Some concerns belong next to your order service but not inside it: a metrics exporter, a log shipper, a proxy that handles mTLS or retries to a flaky payment gateway. Bolting them into your application code couples your release cycle to theirs and bloats the image with things that have nothing to do with placing an order. The Sidecar pattern (Azure Cloud Design Patterns) runs them as a separate container in the same deployment unit, sharing the network and lifecycle but not the codebase. The OpenTelemetry traces and Serilog logs you wired at the observability altitude leave the order container and land in a telemetry sidecar that ships them onward.
The Ambassador is the outbound-facing variant: a local proxy your service talks to as if it were the remote dependency, while the proxy handles connection management, retries, and routing. This is the same idea as the Proxy pattern from the object altitude, lifted to the deployment level. A stand-in that controls access, except now it is a container, not a class.
What it buys you in production: cross-cutting infrastructure you can upgrade independently, written once and reused across the order, menu, and courier services in whatever language. Your application stays about the order. The sidecar handles the plumbing.
Skip-if: you run on a platform that already gives you the concern for free. Cloud Run and Container Apps inject telemetry and ingress without you managing a sidecar; the explicit pattern earns its place on Kubernetes, where the pod is the unit and the sidecar is idiomatic. Don't add a proxy container to chase a problem the platform already solved.

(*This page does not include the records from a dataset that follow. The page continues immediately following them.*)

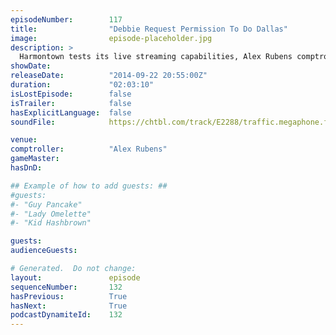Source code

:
 ```yaml
---
episodeNumber:        117
title:                "Debbie Request Permission To Do Dallas"
image:                episode-placeholder.jpg
description: >
  Harmontown tests its live streaming capabilities, Alex Rubens comptrolls and instead of D&D the group goes on a sci-fi side quest.
showDate:             
releaseDate:          "2014-09-22 20:55:00Z"
duration:             "02:03:10"
isLostEpisode:        false
isTrailer:            false
hasExplicitLanguage:  false
soundFile:            https://chtbl.com/track/E2288/traffic.megaphone.fm/STA4345391070.mp3?updated=1560983632

venue:                
comptroller:          "Alex Rubens"
gameMaster:           
hasDnD:               

## Example of how to add guests: ##
#guests:
#- "Guy Pancake"
#- "Lady Omelette"
#- "Kid Hashbrown"

guests:
audienceGuests:

# Generated.  Do not change:
layout:               episode
sequenceNumber:       132
hasPrevious:          True
hasNext:              True
podcastDynamiteId:    132
---
```


<!-- The episode description will be rendered here -->
<!-- Add your content below here -->

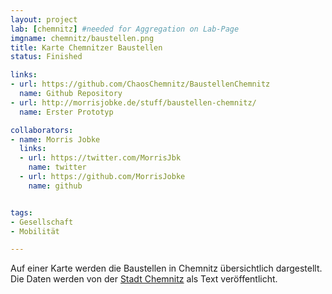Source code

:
 ```yaml
---
layout: project
lab: [chemnitz] #needed for Aggregation on Lab-Page
imgname: chemnitz/baustellen.png
title: Karte Chemnitzer Baustellen
status: Finished

links:
- url: https://github.com/ChaosChemnitz/BaustellenChemnitz
  name: Github Repository
- url: http://morrisjobke.de/stuff/baustellen-chemnitz/
  name: Erster Prototyp

collaborators:
- name: Morris Jobke
  links:
  - url: https://twitter.com/MorrisJbk
    name: twitter
  - url: https://github.com/MorrisJobke
    name: github


tags:
- Gesellschaft
- Mobilität

---
```


Auf einer Karte werden die Baustellen in Chemnitz übersichtlich dargestellt. Die Daten werden von der [Stadt Chemnitz][] als Text veröffentlicht.

[Stadt Chemnitz]: http://www.chemnitz.de/chemnitz/de/aktuelles/baustellenservice/index.itl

A worker that costs nothing when no one is using it is a small team's quiet advantage. Take the nightly analytics and report worker that rolls up the day's orders per restaurant: it does real work for an hour after close and sits idle the rest of the day. Scale-to-Zero (Knative, the model behind Cloud Run; AWS App Runner, Azure Container Apps) drops its running instance count to zero between runs and spins one back up on the next message or request. You pay for the rollup, not for idle CPU through the small hours. The tradeoff is the cold start: the first request after an idle period waits for an instance to boot.
The half of this pattern people skip is the half that bites. When the platform scales you down, reclaims an instance, or rolls a new revision, it sends SIGTERM and then waits a grace period before SIGKILL. If the order service ignores SIGTERM mid-rush, in-flight orders get cut before they are written and queued courier-assignment work is lost. Graceful shutdown means catching that signal, refusing new work, and draining what you already accepted.
// ASP.NET Core honours SIGTERM through IHostApplicationLifetime.
// Give in-flight requests time to finish before the host exits.
builder.Services.Configure<HostOptions>(o =>
o.ShutdownTimeout = TimeSpan.FromSeconds(25));
var app = builder.Build();
var lifetime = app.Services.GetRequiredService<IHostApplicationLifetime>();
lifetime.ApplicationStopping.Register(() =>
app.Logger.LogInformation("SIGTERM received, draining in-flight work"));What it buys you in production: near-zero cost for the off-peak worker, and clean reclaims that don't drop a single order when the platform decides to move you. The two halves are one pattern. Elasticity you can't shut down gracefully is just a faster way to lose orders.
Skip-if: the order API itself, which is latency-critical and never truly idle through the lunch-to-dinner stretch, where the cold-start penalty on a first request costs more than the idle instance saves. Keep a warm minimum there and let the analytics worker scale to zero. Drain on SIGTERM regardless, because reclaims and rollouts happen whether or not you ever scale to zero.